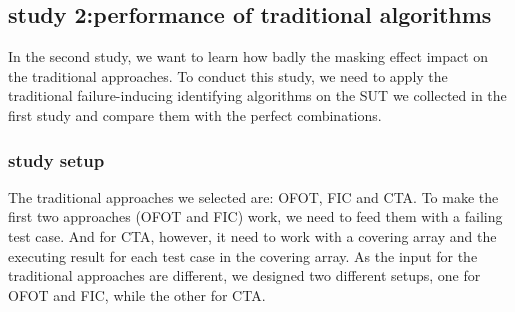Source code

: \documentclass{sig-alternate}
\begin{document}
%
%

\subsection{study 2:performance of traditional algorithms}
In the second study, we want to learn how badly the masking effect impact on the traditional approaches. To conduct this study, we need to apply the traditional failure-inducing identifying algorithms on the SUT we collected in the first study and compare them with the perfect combinations.


%


\subsubsection{study setup}
The traditional approaches we selected are: OFOT, FIC and CTA. To make the first two approaches (OFOT and FIC) work, we need to feed them with a failing test case. And for CTA, however, it need to work with a covering array and the executing result for each test case in the covering array. As the input for the traditional approaches are different, we designed two different setups, one for OFOT and FIC, while the other for CTA.
\end{document}
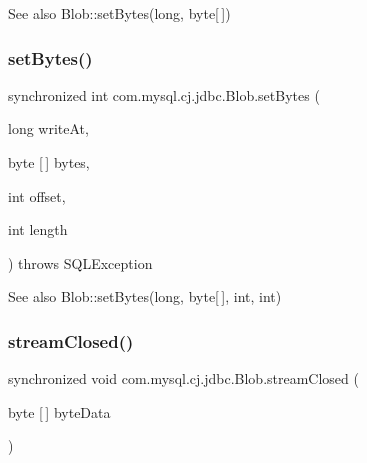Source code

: \begin{DoxySeeAlso}{See also}
Blob\+::set\+Bytes(long, byte\mbox{[}$\,$\mbox{]}) 
\end{DoxySeeAlso}
\mbox{\label{classcom_1_1mysql_1_1cj_1_1jdbc_1_1_blob_a5c16cdab1cc1ff37a3b1267dec9d6b28}} 
\subsubsection{\texorpdfstring{set\+Bytes()}{setBytes()}\hspace{0.1cm}{\footnotesize\ttfamily [2/2]}}
{\footnotesize\ttfamily synchronized int com.\+mysql.\+cj.\+jdbc.\+Blob.\+set\+Bytes (\begin{DoxyParamCaption}\item[{long}]{write\+At,  }\item[{byte \mbox{[}$\,$\mbox{]}}]{bytes,  }\item[{int}]{offset,  }\item[{int}]{length }\end{DoxyParamCaption}) throws S\+Q\+L\+Exception}

\begin{DoxySeeAlso}{See also}
Blob\+::set\+Bytes(long, byte\mbox{[}$\,$\mbox{]}, int, int) 
\end{DoxySeeAlso}
\mbox{\label{classcom_1_1mysql_1_1cj_1_1jdbc_1_1_blob_a13587ebf1755da02db82fb506459e225}} 
\subsubsection{\texorpdfstring{stream\+Closed()}{streamClosed()}\hspace{0.1cm}{\footnotesize\ttfamily [1/2]}}
{\footnotesize\ttfamily synchronized void com.\+mysql.\+cj.\+jdbc.\+Blob.\+stream\+Closed (\begin{DoxyParamCaption}\item[{byte \mbox{[}$\,$\mbox{]}}]{byte\+Data }\end{DoxyParamCaption})}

○ ○ ○

What lines in the material above hold the string "algorithms"? List them.

RESULT »
\subsection{study 2:performance of traditional algorithms}
In the second study, we want to learn how badly the masking effect impact on the traditional approaches. To conduct this study, we need to apply the traditional failure-inducing identifying algorithms on the SUT we collected in the first study and compare them with the perfect combinations.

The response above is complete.